**What is needed:** Word for word, set down every line of the entries below from the line with "<li>Webserver of choice" to the line with "<dt>common.php</dt>", including both, and no other line.

**Provided records:**
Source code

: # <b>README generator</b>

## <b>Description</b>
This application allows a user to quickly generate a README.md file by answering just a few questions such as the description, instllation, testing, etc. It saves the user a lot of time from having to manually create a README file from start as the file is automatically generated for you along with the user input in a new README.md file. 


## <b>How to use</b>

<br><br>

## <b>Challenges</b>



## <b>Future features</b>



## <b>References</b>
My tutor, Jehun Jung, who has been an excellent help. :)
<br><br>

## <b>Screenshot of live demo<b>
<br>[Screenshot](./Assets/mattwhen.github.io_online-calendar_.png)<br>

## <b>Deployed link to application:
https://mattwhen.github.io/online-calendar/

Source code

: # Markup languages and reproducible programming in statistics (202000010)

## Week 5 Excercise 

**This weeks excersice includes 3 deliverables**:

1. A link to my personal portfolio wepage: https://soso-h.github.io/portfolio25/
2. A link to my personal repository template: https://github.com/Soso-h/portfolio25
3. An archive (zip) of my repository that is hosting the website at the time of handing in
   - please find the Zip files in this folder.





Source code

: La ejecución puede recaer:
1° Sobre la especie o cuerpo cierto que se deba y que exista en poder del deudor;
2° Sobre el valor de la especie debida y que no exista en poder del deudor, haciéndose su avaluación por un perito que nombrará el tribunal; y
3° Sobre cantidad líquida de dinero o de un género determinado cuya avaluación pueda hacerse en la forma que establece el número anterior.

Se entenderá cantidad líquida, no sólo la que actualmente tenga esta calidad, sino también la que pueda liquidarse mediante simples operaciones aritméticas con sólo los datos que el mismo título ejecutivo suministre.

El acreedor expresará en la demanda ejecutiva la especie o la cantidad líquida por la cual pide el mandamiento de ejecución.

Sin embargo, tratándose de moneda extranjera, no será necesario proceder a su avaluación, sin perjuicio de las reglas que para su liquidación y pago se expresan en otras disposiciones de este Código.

* * *

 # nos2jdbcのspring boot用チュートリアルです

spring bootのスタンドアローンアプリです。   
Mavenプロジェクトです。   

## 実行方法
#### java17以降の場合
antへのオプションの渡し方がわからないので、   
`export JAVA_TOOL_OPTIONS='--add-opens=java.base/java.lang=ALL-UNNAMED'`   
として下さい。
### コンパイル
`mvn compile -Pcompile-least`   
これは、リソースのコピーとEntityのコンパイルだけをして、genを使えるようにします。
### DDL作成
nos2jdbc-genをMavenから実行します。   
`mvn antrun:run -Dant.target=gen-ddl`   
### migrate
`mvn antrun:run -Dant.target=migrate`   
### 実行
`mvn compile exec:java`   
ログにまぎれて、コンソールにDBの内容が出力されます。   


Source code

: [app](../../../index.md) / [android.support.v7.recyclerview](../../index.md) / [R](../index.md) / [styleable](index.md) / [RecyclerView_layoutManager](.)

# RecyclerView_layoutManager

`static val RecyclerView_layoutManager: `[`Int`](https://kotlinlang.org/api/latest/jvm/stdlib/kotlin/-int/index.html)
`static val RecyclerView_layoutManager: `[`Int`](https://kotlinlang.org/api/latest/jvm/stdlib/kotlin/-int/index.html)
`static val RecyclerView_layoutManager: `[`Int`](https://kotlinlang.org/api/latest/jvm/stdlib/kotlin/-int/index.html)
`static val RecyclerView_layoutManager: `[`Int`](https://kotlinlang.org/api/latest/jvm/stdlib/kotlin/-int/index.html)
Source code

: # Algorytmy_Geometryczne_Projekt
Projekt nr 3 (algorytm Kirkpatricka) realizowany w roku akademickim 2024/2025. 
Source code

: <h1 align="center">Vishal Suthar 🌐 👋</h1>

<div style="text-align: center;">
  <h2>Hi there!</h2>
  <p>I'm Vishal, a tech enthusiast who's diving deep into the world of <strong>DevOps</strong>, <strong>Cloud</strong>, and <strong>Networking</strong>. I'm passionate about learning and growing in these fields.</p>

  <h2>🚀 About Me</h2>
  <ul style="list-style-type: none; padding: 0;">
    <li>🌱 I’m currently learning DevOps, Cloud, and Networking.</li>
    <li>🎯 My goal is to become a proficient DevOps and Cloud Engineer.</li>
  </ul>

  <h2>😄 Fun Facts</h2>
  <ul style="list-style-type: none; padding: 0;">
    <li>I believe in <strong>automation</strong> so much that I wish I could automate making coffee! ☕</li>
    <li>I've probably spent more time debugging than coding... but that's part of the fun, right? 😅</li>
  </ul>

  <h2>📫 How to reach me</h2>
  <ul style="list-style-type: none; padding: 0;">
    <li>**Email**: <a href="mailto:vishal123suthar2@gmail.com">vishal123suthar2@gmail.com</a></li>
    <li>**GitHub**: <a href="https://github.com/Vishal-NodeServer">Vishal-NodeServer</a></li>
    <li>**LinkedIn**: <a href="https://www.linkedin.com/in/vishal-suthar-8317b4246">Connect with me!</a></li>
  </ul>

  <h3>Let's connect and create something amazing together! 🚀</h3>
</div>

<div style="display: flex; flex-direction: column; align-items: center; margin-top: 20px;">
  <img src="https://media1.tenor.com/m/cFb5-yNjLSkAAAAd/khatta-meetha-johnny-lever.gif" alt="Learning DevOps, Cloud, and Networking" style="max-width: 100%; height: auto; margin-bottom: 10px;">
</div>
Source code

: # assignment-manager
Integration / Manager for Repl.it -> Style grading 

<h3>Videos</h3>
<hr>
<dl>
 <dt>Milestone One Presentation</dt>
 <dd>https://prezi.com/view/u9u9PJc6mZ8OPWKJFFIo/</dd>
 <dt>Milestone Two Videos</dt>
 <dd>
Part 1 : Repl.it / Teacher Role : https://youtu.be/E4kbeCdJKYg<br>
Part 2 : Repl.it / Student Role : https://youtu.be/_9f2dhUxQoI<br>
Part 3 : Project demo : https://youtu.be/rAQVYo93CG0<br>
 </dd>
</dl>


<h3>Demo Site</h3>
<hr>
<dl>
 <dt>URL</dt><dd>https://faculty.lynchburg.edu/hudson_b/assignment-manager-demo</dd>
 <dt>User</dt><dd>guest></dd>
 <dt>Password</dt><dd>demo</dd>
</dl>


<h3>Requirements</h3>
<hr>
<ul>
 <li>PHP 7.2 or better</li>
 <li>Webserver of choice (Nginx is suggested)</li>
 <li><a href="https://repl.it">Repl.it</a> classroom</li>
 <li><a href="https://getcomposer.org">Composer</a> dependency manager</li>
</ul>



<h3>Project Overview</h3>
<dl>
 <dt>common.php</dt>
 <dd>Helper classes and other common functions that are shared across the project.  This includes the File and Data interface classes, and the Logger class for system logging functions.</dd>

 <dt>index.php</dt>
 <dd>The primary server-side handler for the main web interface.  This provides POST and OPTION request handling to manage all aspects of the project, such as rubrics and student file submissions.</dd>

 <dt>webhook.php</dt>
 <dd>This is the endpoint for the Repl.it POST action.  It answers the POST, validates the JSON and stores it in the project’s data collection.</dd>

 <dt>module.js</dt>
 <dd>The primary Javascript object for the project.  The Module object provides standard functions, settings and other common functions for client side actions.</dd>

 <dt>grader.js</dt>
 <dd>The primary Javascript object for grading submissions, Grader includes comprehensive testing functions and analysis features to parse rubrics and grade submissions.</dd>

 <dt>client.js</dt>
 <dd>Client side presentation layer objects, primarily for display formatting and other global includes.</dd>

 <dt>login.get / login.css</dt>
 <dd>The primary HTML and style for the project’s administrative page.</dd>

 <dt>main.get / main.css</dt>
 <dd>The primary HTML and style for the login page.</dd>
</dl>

**Output of the exercise:**
 <li>Webserver of choice (Nginx is suggested)</li>
 <li><a href="https://repl.it">Repl.it</a> classroom</li>
 <li><a href="https://getcomposer.org">Composer</a> dependency manager</li>
</ul>



<h3>Project Overview</h3>
<dl>
 <dt>common.php</dt>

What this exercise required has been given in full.